While many might be wanting more detail on what Google’s “high-quality offsets” entail, its announcement to more actively target its 5.5GW renewables pipeline to power its operations, while using AI to match renewables supply with data centre demand, should be lauded.
Other firms are also looking to move beyond net zero. Fortune 500 biotechnology company Biogen announced this week plans to be entirely fossil fuel-free by 2040, while requiring 90% of its suppliers to move to 100% renewable electricity by the same date.
These developments should be welcomed in the context of global carbon offsetting markets that need improvement due to issues around double counting, junk credits and schemes that don’t hit the mark on removing CO2. As we noted last week, a global taskforce has been set up to improve standards in the market, but these will take time to implement.

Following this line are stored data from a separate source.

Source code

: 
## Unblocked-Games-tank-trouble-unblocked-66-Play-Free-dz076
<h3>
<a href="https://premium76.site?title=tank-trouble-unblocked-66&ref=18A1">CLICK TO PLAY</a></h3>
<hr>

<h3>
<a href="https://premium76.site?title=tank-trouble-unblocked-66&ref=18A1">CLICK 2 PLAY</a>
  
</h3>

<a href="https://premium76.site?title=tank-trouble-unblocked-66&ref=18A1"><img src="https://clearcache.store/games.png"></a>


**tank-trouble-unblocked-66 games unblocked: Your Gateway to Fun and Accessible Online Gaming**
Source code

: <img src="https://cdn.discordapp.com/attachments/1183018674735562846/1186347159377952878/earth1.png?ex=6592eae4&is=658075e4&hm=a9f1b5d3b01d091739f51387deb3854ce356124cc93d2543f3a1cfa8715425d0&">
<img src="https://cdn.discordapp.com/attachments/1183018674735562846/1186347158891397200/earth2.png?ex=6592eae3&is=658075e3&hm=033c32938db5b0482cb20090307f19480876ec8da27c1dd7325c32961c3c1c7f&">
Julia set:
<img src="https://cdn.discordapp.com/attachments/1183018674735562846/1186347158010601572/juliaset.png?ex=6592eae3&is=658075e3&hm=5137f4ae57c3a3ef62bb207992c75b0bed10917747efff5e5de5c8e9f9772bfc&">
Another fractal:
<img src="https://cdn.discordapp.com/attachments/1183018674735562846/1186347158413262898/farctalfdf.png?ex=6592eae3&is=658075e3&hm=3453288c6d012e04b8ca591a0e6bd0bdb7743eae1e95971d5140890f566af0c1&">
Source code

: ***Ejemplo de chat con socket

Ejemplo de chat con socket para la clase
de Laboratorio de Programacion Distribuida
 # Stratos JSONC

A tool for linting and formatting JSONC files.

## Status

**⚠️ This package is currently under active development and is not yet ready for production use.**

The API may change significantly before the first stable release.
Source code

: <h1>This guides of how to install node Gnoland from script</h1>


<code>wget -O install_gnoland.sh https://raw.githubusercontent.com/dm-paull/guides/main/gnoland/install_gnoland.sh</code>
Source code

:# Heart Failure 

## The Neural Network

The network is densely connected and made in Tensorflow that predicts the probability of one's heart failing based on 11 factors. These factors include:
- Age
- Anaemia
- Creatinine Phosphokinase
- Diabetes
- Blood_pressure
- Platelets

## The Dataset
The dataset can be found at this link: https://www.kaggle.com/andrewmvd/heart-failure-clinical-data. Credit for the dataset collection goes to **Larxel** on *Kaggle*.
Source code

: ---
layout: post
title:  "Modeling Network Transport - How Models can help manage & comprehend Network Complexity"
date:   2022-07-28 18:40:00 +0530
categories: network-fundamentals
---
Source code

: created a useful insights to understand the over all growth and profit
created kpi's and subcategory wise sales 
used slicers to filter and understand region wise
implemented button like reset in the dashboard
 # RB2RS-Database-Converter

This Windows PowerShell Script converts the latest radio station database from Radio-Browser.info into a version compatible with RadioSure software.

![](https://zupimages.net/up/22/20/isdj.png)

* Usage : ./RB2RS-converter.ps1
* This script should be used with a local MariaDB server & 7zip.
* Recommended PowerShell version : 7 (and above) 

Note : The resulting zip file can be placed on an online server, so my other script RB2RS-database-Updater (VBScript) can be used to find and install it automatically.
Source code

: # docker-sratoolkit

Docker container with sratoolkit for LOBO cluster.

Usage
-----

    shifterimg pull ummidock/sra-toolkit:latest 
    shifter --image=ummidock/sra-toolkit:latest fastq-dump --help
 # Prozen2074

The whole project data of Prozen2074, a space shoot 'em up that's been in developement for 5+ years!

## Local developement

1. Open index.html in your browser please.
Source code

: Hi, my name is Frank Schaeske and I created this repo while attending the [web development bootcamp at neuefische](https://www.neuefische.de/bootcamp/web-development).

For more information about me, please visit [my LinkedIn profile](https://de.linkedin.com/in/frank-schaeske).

While there is still some mystification around what the term means – and certainly in how it applies to corporates – moving from net zero to “absolute zero” will perhaps become the standard for what is considered an effective carbon-neutral plan. This means less reliance on offsets and more on direct emissions reduction, then expanding this philosophy out to supply chains: “insetting”, rather than offsetting.
As we’ve previously noted, in absence of political leadership on climate change in the US, businesses and cities are leading the way. It seems Big Tech companies, with their financial resources and technological advantage, are one step ahead of the game.
While debates about Big Tech’s power and antitrust continue, however, could these firms also move to dominate the climate solutions arena?